The Earl of DERBY added the weight of his high position and authority to the counsels of moderation thus urged by Earl Russell. He joined with the Foreign Secretary in deprecating reflections upon the honour of the American Prize Courts. He added also his opinion, that we ought to make fair allowance for the natural irritation felt in America at the breaking of the blockade, and the furnishing of supplies to the Confederates.

The diversity of opinions entertained in this country on the subject of the transactions now in question, and the general state of our national relations with the belligerent powers, were well illustrated by a debate which took place in the House of Commons on the 28th of March, which was also remarkable for the clear and satisfactory exposition of the law given upon that occasion by the Solicitor-General, Sir Roundell Palmer, in a speech that attracted much attention on both sides of the Atlantic. The discussion originated in inquiries addressed to the Government with reference chiefly to the case of the "Alabama," by Mr. W. E. Forster, who asked whether the attention of Her Majesty's Government had been called to the danger to our friendly relations with the United States resulting from the fitting out in our ports of ships of war for the service of the Confederate States, in contravention of the Foreign Enlistment Act, and of the policy of neutrality adopted by this country. He read various documents, the facts stated in which, he seemed to think, showed a blindness or want of vigilance on the part of

British authorities that threatened to jeopardize our friendly relations with the United States. He did not ask the Government, he said, to infringe the law, but to carry out the law, and, if the existing law was not sufficient, to come down to the House and demand further powers.

The SOLICITOR-GENERAL observed that the case of the "Alabama" (upon which Mr. Forster had enlarged) was only a part of a series of accusations of breach of neutrality which the Government of the United States had permitted itself to make against this country. He referred to a catalogue of cases in papers laid before the American Congress, upon which such accusations were founded, without, he contended, any solid ground, no principle of international law, as recognized by the practice of all maritime nations (and, as he showed, by that of the United States themselves), having been violated. He cited cases determined by American Courts, and doctrines laid down by American judges, which took away all ground of international complaint in the matter of the "Alabama." In this and other matters, he vindicated the Government and the Customs' authorities from the charges of delay and want of vigilance alleged against them, expressing his surprise at such charges, the Government having acted, not only with good faith, but (as he proved by reference to dates) with reasonable promptitude and despatch. The Government were, he said, most anxious to enforce the law to the utmost of their power; but they must have legal evidence of an intended violation of the law before they could act, as they would then do without partiality or favour. In conclusion, he expressed a hope that he had satisfied the House that the Government were free from blame, and that what he had said would tend to remove false impressions in the United States.
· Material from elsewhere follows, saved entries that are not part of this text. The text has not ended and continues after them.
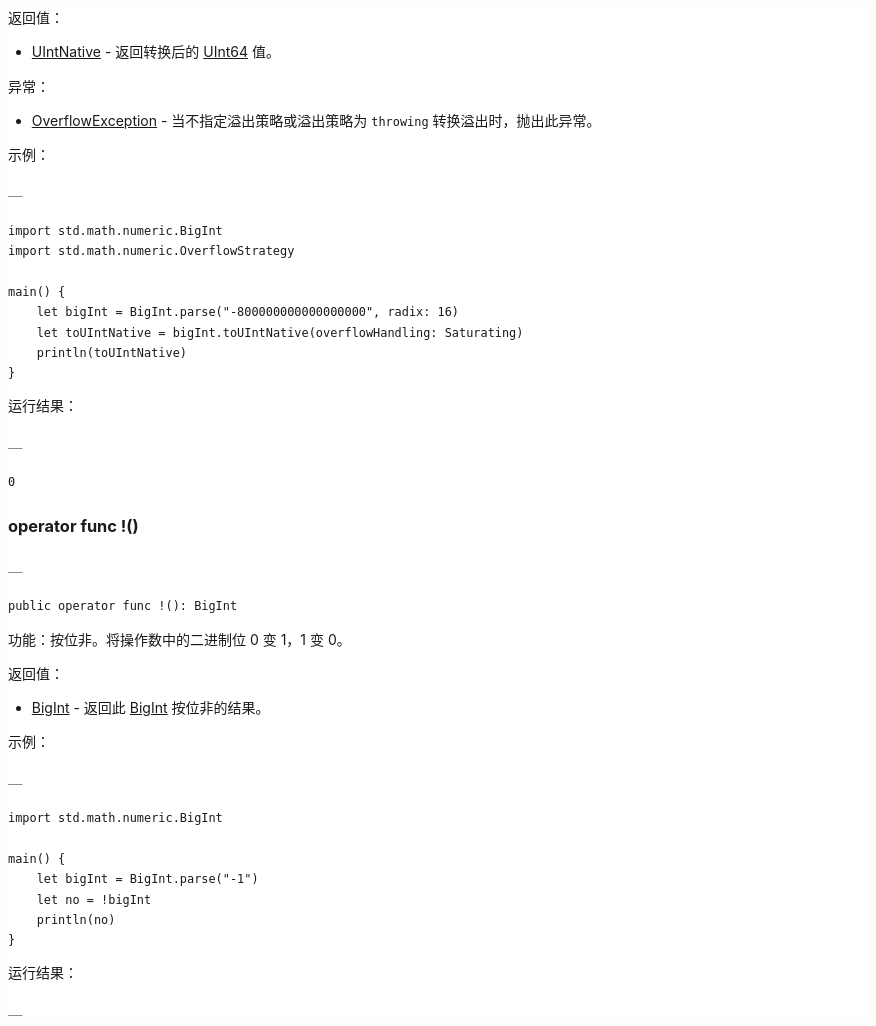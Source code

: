 返回值：

  * [UIntNative](https://docs.cangjie-lang.cn/docs/1.0.1/libs/std/core/core_package_api/core_package_intrinsics.html#uintnative) \- 返回转换后的 [UInt64](https://docs.cangjie-lang.cn/docs/1.0.1/libs/std/core/core_package_api/core_package_intrinsics.html#uint64) 值。

异常：

  * [OverflowException](https://docs.cangjie-lang.cn/docs/1.0.1/libs/std/core/core_package_api/core_package_exceptions.html#class-overflowexception) \- 当不指定溢出策略或溢出策略为 `throwing` 转换溢出时，抛出此异常。

示例：
    
    __
    
    import std.math.numeric.BigInt
    import std.math.numeric.OverflowStrategy
    
    main() {
        let bigInt = BigInt.parse("-800000000000000000", radix: 16)
        let toUIntNative = bigInt.toUIntNative(overflowHandling: Saturating)
        println(toUIntNative)
    }
    
运行结果：
    
    __
    
    0

### operator func \!\(\)
    
    __
    
    public operator func !(): BigInt
    
功能：按位非。将操作数中的二进制位 0 变 1，1 变 0。

返回值：

  * [BigInt](https://docs.cangjie-lang.cn/docs/1.0.1/libs/std/math_numeric/math_numeric_package_api/math_numeric_package_structs.html#struct-bigint) \- 返回此 [BigInt](https://docs.cangjie-lang.cn/docs/1.0.1/libs/std/math_numeric/math_numeric_package_api/math_numeric_package_structs.html#struct-bigint) 按位非的结果。

示例：
    
    __
    
    import std.math.numeric.BigInt
    
    main() {
        let bigInt = BigInt.parse("-1")
        let no = !bigInt
        println(no)
    }
    
运行结果：
    
    __
    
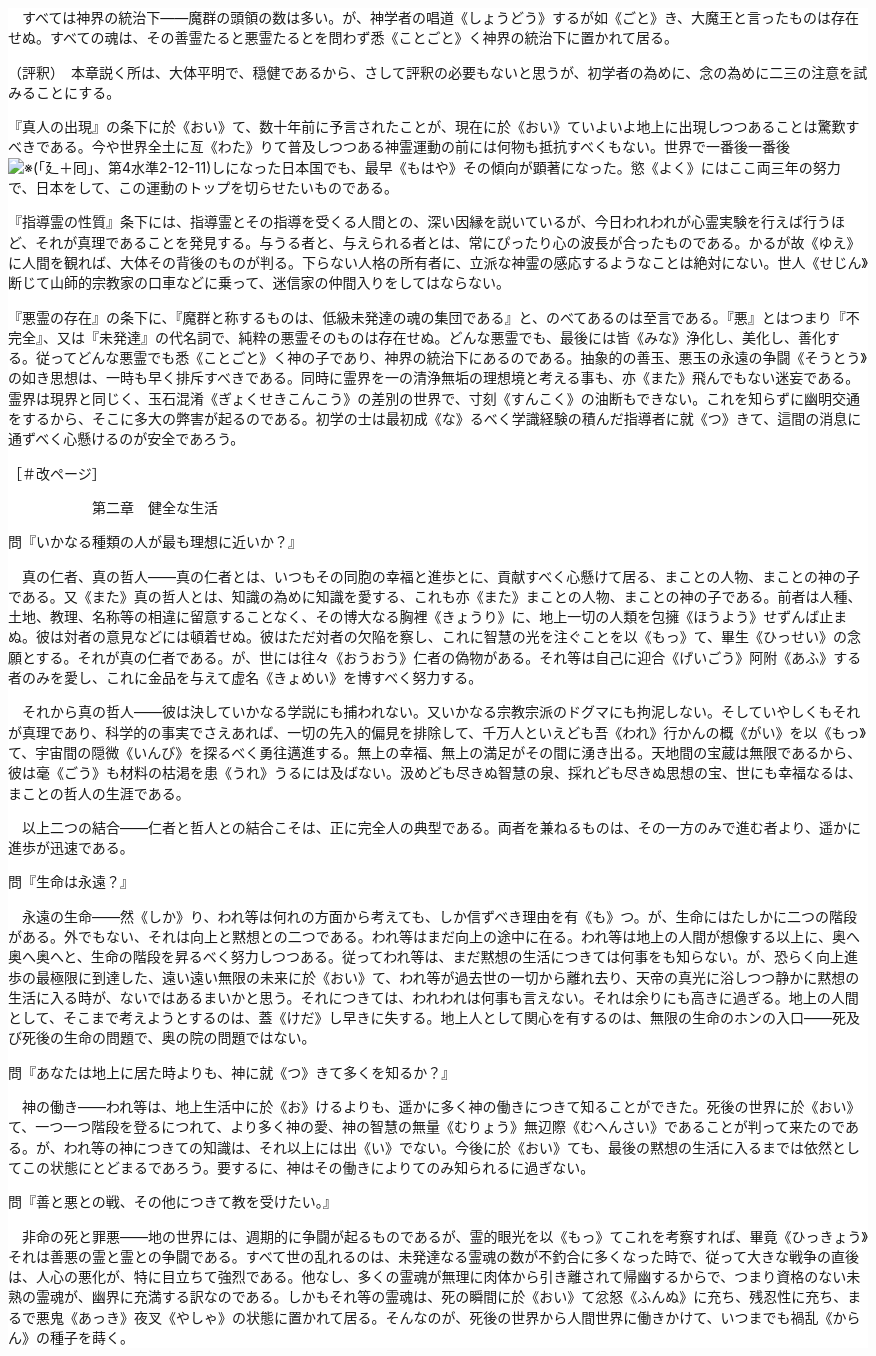 　すべては神界の統治下――魔群の頭領の数は多い。が、神学者の唱道《しょうどう》するが如《ごと》き、大魔王と言ったものは存在せぬ。すべての魂は、その善霊たると悪霊たるとを問わず悉《ことごと》く神界の統治下に置かれて居る。


（評釈）　本章説く所は、大体平明で、穏健であるから、さして評釈の必要もないと思うが、初学者の為めに、念の為めに二三の注意を試みることにする。

『真人の出現』の条下に於《おい》て、数十年前に予言されたことが、現在に於《おい》ていよいよ地上に出現しつつあることは驚歎すべきである。今や世界全土に亙《わた》りて普及しつつある神霊運動の前には何物も抵抗すべくもない。世界で一番後一番後![※(「廴＋囘」、第4水準2-12-11)](https://www.aozora.gr.jp/cards/001035/files/../../../gaiji/2-12/2-12-11.png)しになった日本国でも、最早《もはや》その傾向が顕著になった。慾《よく》にはここ両三年の努力で、日本をして、この運動のトップを切らせたいものである。

『指導霊の性質』条下には、指導霊とその指導を受くる人間との、深い因縁を説いているが、今日われわれが心霊実験を行えば行うほど、それが真理であることを発見する。与うる者と、与えられる者とは、常にぴったり心の波長が合ったものである。かるが故《ゆえ》に人間を観れば、大体その背後のものが判る。下らない人格の所有者に、立派な神霊の感応するようなことは絶対にない。世人《せじん》断じて山師的宗教家の口車などに乗って、迷信家の仲間入りをしてはならない。

『悪霊の存在』の条下に、『魔群と称するものは、低級未発達の魂の集団である』と、のべてあるのは至言である。『悪』とはつまり『不完全』、又は『未発達』の代名詞で、純粋の悪霊そのものは存在せぬ。どんな悪霊でも、最後には皆《みな》浄化し、美化し、善化する。従ってどんな悪霊でも悉《ことごと》く神の子であり、神界の統治下にあるのである。抽象的の善玉、悪玉の永遠の争闘《そうとう》の如き思想は、一時も早く排斥すべきである。同時に霊界を一の清浄無垢の理想境と考える事も、亦《また》飛んでもない迷妄である。霊界は現界と同じく、玉石混淆《ぎょくせきこんこう》の差別の世界で、寸刻《すんこく》の油断もできない。これを知らずに幽明交通をするから、そこに多大の弊害が起るのである。初学の士は最初成《な》るべく学識経験の積んだ指導者に就《つ》きて、這間の消息に通ずべく心懸けるのが安全であろう。



［＃改ページ］



　　　　　　第二章　健全な生活



問『いかなる種類の人が最も理想に近いか？』

　真の仁者、真の哲人――真の仁者とは、いつもその同胞の幸福と進歩とに、貢献すべく心懸けて居る、まことの人物、まことの神の子である。又《また》真の哲人とは、知識の為めに知識を愛する、これも亦《また》まことの人物、まことの神の子である。前者は人種、土地、教理、名称等の相違に留意することなく、その博大なる胸裡《きょうり》に、地上一切の人類を包擁《ほうよう》せずんば止まぬ。彼は対者の意見などには頓着せぬ。彼はただ対者の欠陥を察し、これに智慧の光を注ぐことを以《もっ》て、畢生《ひっせい》の念願とする。それが真の仁者である。が、世には往々《おうおう》仁者の偽物がある。それ等は自己に迎合《げいごう》阿附《あふ》する者のみを愛し、これに金品を与えて虚名《きょめい》を博すべく努力する。

　それから真の哲人――彼は決していかなる学説にも捕われない。又いかなる宗教宗派のドグマにも拘泥しない。そしていやしくもそれが真理であり、科学的の事実でさえあれば、一切の先入的偏見を排除して、千万人といえども吾《われ》行かんの概《がい》を以《もっ》て、宇宙間の隠微《いんび》を探るべく勇往邁進する。無上の幸福、無上の満足がその間に湧き出る。天地間の宝蔵は無限であるから、彼は毫《ごう》も材料の枯渇を患《うれ》うるには及ばない。汲めども尽きぬ智慧の泉、採れども尽きぬ思想の宝、世にも幸福なるは、まことの哲人の生涯である。

　以上二つの結合――仁者と哲人との結合こそは、正に完全人の典型である。両者を兼ねるものは、その一方のみで進む者より、遥かに進歩が迅速である。

問『生命は永遠？』

　永遠の生命――然《しか》り、われ等は何れの方面から考えても、しか信ずべき理由を有《も》つ。が、生命にはたしかに二つの階段がある。外でもない、それは向上と黙想との二つである。われ等はまだ向上の途中に在る。われ等は地上の人間が想像する以上に、奥へ奥へ奥へと、生命の階段を昇るべく努力しつつある。従ってわれ等は、まだ黙想の生活につきては何事をも知らない。が、恐らく向上進歩の最極限に到達した、遠い遠い無限の未来に於《おい》て、われ等が過去世の一切から離れ去り、天帝の真光に浴しつつ静かに黙想の生活に入る時が、ないではあるまいかと思う。それにつきては、われわれは何事も言えない。それは余りにも高きに過ぎる。地上の人間として、そこまで考えようとするのは、蓋《けだ》し早きに失する。地上人として関心を有するのは、無限の生命のホンの入口――死及び死後の生命の問題で、奥の院の問題ではない。

問『あなたは地上に居た時よりも、神に就《つ》きて多くを知るか？』

　神の働き――われ等は、地上生活中に於《お》けるよりも、遥かに多く神の働きにつきて知ることができた。死後の世界に於《おい》て、一つ一つ階段を登るにつれて、より多く神の愛、神の智慧の無量《むりょう》無辺際《むへんさい》であることが判って来たのである。が、われ等の神につきての知識は、それ以上には出《い》でない。今後に於《おい》ても、最後の黙想の生活に入るまでは依然としてこの状態にとどまるであろう。要するに、神はその働きによりてのみ知られるに過ぎない。

問『善と悪との戦、その他につきて教を受けたい。』

　非命の死と罪悪――地の世界には、週期的に争闘が起るものであるが、霊的眼光を以《もっ》てこれを考察すれば、畢竟《ひっきょう》それは善悪の霊と霊との争闘である。すべて世の乱れるのは、未発達なる霊魂の数が不釣合に多くなった時で、従って大きな戦争の直後は、人心の悪化が、特に目立ちて強烈である。他なし、多くの霊魂が無理に肉体から引き離されて帰幽するからで、つまり資格のない未熟の霊魂が、幽界に充満する訳なのである。しかもそれ等の霊魂は、死の瞬間に於《おい》て忿怒《ふんぬ》に充ち、残忍性に充ち、まるで悪鬼《あっき》夜叉《やしゃ》の状態に置かれて居る。そんなのが、死後の世界から人間世界に働きかけて、いつまでも禍乱《からん》の種子を蒔く。
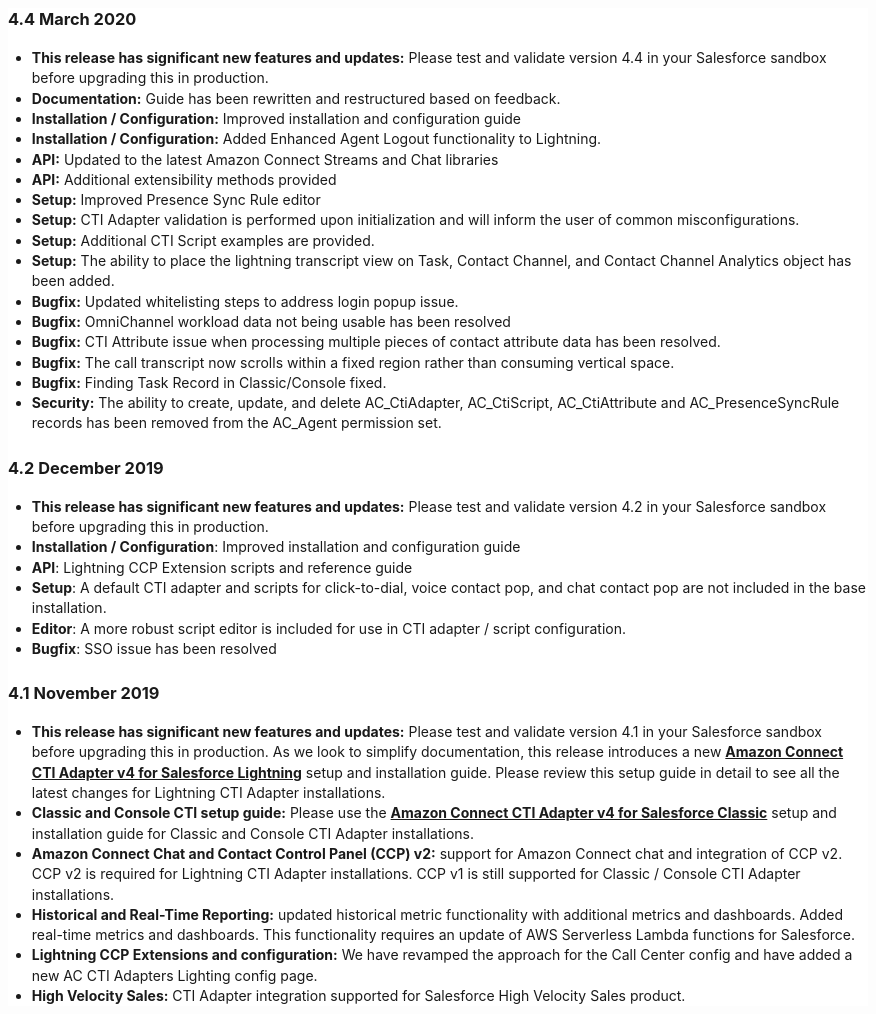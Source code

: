 ### 4.4 March 2020

- **This release has significant new features and updates:** Please test and validate version 4.4 in your Salesforce sandbox before upgrading this in production.
- **Documentation:** Guide has been rewritten and restructured based on feedback.
- **Installation / Configuration:** Improved installation and configuration guide
- **Installation / Configuration:** Added Enhanced Agent Logout functionality to Lightning.
- **API:** Updated to the latest Amazon Connect Streams and Chat libraries
- **API:** Additional extensibility methods provided
- **Setup:** Improved Presence Sync Rule editor
- **Setup:** CTI Adapter validation is performed upon initialization and will inform the user of common misconfigurations.
- **Setup:** Additional CTI Script examples are provided.
- **Setup:** The ability to place the lightning transcript view on Task, Contact Channel, and Contact Channel Analytics object has been added.
- **Bugfix:** Updated whitelisting steps to address login popup issue.
- **Bugfix:** OmniChannel workload data not being usable has been resolved
- **Bugfix:** CTI Attribute issue when processing multiple pieces of contact attribute data has been resolved.
- **Bugfix:** The call transcript now scrolls within a fixed region rather than consuming vertical space.
- **Bugfix:** Finding Task Record in Classic/Console fixed.
- **Security:** The ability to create, update, and delete AC_CtiAdapter, AC_CtiScript, AC_CtiAttribute and AC_PresenceSyncRule records has been removed from the AC_Agent permission set.

### 4.2 December 2019

- **This release has significant new features and updates:** Please test and validate version 4.2 in your Salesforce sandbox before upgrading this in production.
- **Installation / Configuration**: Improved installation and configuration guide
- **API**: Lightning CCP Extension scripts and reference guide
- **Setup**: A default CTI adapter and scripts for click-to-dial, voice contact pop, and chat contact pop are not included in the base installation.
- **Editor**: A more robust script editor is included for use in CTI adapter / script configuration.
- **Bugfix**: SSO issue has been resolved

### 4.1 November 2019

- **This release has significant new features and updates:** Please test and validate version 4.1 in your Salesforce sandbox before upgrading this in production. As we look to simplify documentation, this release introduces a new [**Amazon Connect CTI Adapter v4 for Salesforce Lightning**](https://connect-blogs.s3.amazonaws.com/Amazon+Connect+Salesforce+CTI+Adapter/Amazon+Connect+CTI+Adapter+for+Salesforce+Lightning+-+Setup+and+Installation+Guide.pdf) setup and installation guide. Please review this setup guide in detail to see all the latest changes for Lightning CTI Adapter installations.
- **Classic and Console CTI setup guide:** Please use the [**Amazon Connect CTI Adapter v4 for Salesforce Classic**](https://connect-blogs.s3.amazonaws.com/Amazon+Connect+Salesforce+CTI+Adapter/Amazon+Connect+CTI+Adapter+for+Salesforce+Classic+-+Setup+and+Installation+Guide.pdf) setup and installation guide for Classic and Console CTI Adapter installations.
- **Amazon Connect Chat and Contact Control Panel (CCP) v2:** support for Amazon Connect chat and integration of CCP v2. CCP v2 is required for Lightning CTI Adapter installations. CCP v1 is still supported for Classic / Console CTI Adapter installations.
- **Historical and Real-Time Reporting:** updated historical metric functionality with additional metrics and dashboards. Added real-time metrics and dashboards. This functionality requires an update of AWS Serverless Lambda functions for Salesforce.
- **Lightning CCP Extensions and configuration:** We have revamped the approach for the Call Center config and have added a new AC CTI Adapters Lighting config page.
- **High Velocity Sales:** CTI Adapter integration supported for Salesforce High Velocity Sales product.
The Solicitor-General's defence of the conduct of the Government in this matter was animadverted upon with various comments from different quarters of the House. Mr. Bright considered that it would be unsatisfactory both to the United States and to many persons in this country. He regarded the Government as deserving much blame for permitting the escape of the "Alabama," the fitting out of which was as notorious as the building of other vessels of war in this country for the service of the Confederates. Our neutrality, he declared, was a cold and unfriendly neutrality, or the Government would prevent the sailing of these vessels, which tended to peril our friendly relations with the United States.

Mr. LAIRD (the eminent shipbuilder) read accounts of the aid supplied to the Northern States from this country, alleging that, if the Confederates had obtained here two unarmed ships, the North had obtained large quantities of arms and munitions of war; and he mentioned applications made to him for armed vessels on the part of the Northern Government, offering to place the original letters in the hands of the Speaker, or of the First Minister of the Crown.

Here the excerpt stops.